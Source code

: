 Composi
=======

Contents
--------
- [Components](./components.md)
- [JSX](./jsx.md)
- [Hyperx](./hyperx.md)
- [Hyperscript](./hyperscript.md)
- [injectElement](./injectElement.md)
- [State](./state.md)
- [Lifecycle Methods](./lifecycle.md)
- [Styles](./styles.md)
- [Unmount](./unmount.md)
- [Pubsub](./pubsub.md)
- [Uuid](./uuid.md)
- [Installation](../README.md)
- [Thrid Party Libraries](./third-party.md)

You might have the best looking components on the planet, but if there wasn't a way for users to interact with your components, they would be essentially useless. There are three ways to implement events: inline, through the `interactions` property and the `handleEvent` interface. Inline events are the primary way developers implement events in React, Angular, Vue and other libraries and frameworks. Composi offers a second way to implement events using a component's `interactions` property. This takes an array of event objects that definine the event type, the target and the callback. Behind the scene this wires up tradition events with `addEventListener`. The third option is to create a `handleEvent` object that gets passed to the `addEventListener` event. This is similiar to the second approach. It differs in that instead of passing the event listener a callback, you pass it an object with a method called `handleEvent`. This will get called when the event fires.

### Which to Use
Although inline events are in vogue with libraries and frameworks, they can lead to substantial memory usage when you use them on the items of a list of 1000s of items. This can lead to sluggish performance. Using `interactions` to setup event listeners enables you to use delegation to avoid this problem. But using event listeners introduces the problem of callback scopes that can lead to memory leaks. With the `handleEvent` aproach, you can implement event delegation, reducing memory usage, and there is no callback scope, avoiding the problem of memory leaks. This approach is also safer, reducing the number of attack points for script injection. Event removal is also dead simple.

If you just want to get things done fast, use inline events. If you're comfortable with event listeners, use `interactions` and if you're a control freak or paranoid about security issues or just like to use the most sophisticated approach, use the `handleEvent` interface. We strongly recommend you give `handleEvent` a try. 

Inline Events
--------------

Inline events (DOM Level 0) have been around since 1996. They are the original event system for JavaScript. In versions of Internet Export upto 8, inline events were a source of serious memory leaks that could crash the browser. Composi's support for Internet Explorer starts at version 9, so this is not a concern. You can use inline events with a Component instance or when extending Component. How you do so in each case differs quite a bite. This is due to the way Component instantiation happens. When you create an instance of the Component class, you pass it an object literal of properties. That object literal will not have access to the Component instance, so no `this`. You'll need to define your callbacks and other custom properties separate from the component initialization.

────────

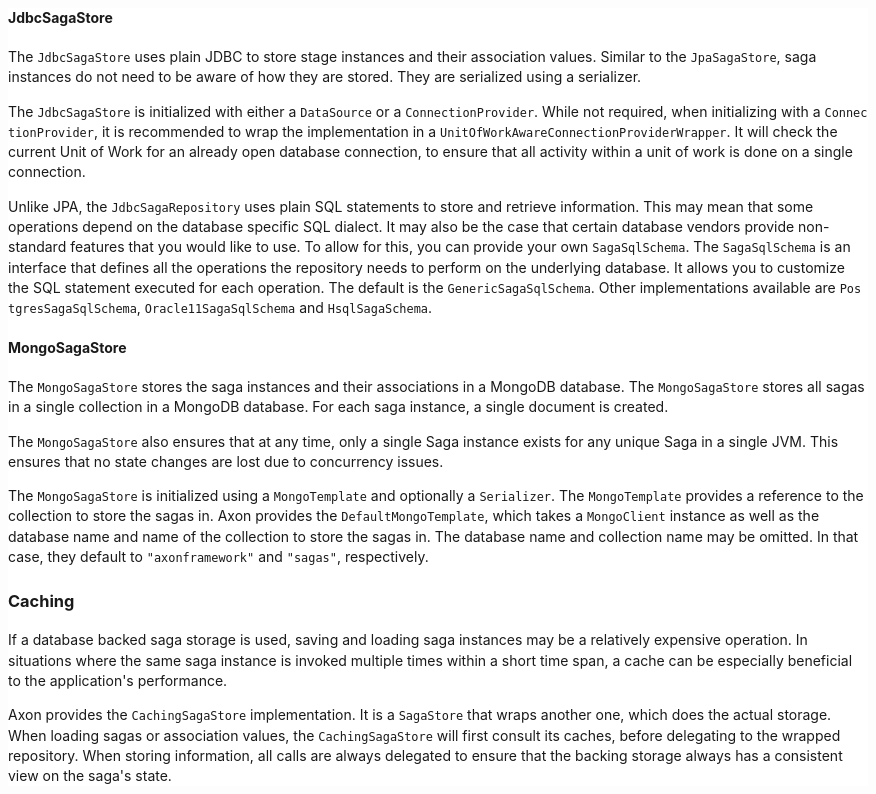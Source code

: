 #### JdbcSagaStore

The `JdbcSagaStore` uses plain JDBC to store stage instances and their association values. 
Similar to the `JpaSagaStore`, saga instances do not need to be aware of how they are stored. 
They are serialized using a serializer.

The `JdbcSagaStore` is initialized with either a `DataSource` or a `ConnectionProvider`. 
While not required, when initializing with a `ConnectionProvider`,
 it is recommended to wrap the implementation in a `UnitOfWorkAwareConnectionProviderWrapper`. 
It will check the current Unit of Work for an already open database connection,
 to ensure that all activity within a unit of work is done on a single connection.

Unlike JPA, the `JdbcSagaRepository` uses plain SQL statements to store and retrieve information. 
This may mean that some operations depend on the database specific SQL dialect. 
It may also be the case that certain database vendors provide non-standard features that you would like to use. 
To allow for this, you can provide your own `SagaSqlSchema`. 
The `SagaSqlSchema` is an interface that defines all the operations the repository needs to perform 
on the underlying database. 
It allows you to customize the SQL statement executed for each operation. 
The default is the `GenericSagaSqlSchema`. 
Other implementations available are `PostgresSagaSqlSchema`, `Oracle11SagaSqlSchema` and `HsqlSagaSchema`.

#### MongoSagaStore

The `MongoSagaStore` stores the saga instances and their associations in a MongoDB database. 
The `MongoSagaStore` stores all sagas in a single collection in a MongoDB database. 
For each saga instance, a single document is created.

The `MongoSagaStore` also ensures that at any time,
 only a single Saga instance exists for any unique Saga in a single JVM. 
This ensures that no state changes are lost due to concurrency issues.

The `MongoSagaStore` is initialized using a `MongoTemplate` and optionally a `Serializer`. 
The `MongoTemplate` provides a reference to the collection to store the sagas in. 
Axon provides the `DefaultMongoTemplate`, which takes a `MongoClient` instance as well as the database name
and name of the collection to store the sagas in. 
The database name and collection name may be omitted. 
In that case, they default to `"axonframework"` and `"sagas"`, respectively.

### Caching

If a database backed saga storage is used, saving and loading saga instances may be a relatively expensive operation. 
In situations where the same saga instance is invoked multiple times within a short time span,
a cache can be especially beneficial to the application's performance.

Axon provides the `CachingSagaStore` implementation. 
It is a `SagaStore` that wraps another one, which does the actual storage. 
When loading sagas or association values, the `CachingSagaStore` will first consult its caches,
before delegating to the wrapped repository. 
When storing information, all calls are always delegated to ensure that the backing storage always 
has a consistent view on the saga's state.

────────

▸ What is expected: What you return should be exactly the lines above, starting at the one with "- [Styles](./styles.md)" and ending at the one with "- [Thrid Party Libraries](./third-party.md)", and nothing else.

▸ Response to this task:
- [Styles](./styles.md)
- [Unmount](./unmount.md)
- [Pubsub](./pubsub.md)
- [Uuid](./uuid.md)
- [Installation](../README.md)
- [Thrid Party Libraries](./third-party.md)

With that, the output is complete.